__What needs to be done__. Pull every line containing "https" out of the listing below.
** Available records follows **
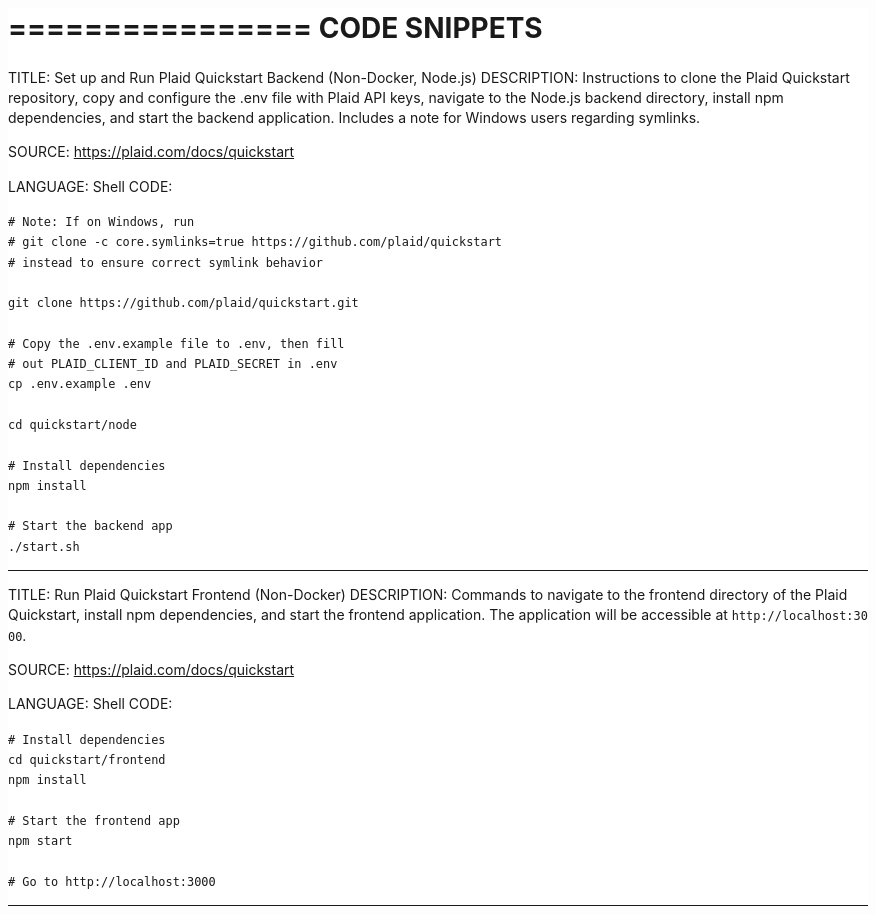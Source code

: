 ================
CODE SNIPPETS
================
TITLE: Set up and Run Plaid Quickstart Backend (Non-Docker, Node.js)
DESCRIPTION: Instructions to clone the Plaid Quickstart repository, copy and configure the .env file with Plaid API keys, navigate to the Node.js backend directory, install npm dependencies, and start the backend application. Includes a note for Windows users regarding symlinks.

SOURCE: https://plaid.com/docs/quickstart

LANGUAGE: Shell
CODE:
```
# Note: If on Windows, run
# git clone -c core.symlinks=true https://github.com/plaid/quickstart
# instead to ensure correct symlink behavior

git clone https://github.com/plaid/quickstart.git

# Copy the .env.example file to .env, then fill
# out PLAID_CLIENT_ID and PLAID_SECRET in .env
cp .env.example .env

cd quickstart/node

# Install dependencies
npm install

# Start the backend app
./start.sh
```

--------------------------------

TITLE: Run Plaid Quickstart Frontend (Non-Docker)
DESCRIPTION: Commands to navigate to the frontend directory of the Plaid Quickstart, install npm dependencies, and start the frontend application. The application will be accessible at `http://localhost:3000`.

SOURCE: https://plaid.com/docs/quickstart

LANGUAGE: Shell
CODE:
```
# Install dependencies
cd quickstart/frontend
npm install

# Start the frontend app
npm start

# Go to http://localhost:3000
```

--------------------------------
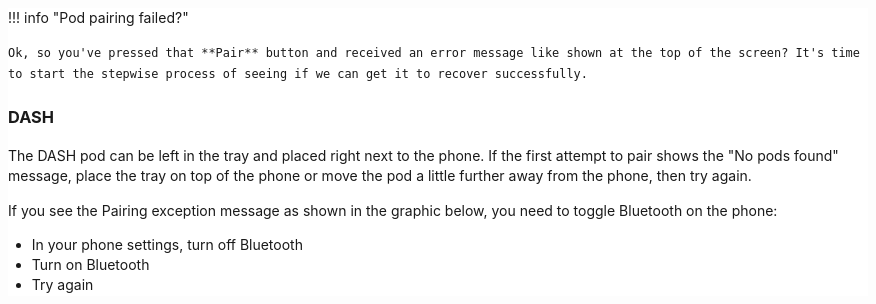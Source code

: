 !!! info "Pod pairing failed?"

    Ok, so you've pressed that **Pair** button and received an error message like shown at the top of the screen? It's time to start the stepwise process of seeing if we can get it to recover successfully.

### DASH

The DASH pod can be left in the tray and placed right next to the phone. If the first attempt to pair shows the "No pods found" message, place the tray on top of the phone or move the pod a little further away from the phone, then try again.

If you see the Pairing exception message as shown in the graphic below, you need to toggle Bluetooth on the phone:

* In your phone settings, turn off Bluetooth
* Turn on Bluetooth
* Try again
** End of Available records **
__Response below__.
SOURCE: https://plaid.com/docs/quickstart
# git clone -c core.symlinks=true https://github.com/plaid/quickstart
git clone https://github.com/plaid/quickstart.git
SOURCE: https://plaid.com/docs/quickstart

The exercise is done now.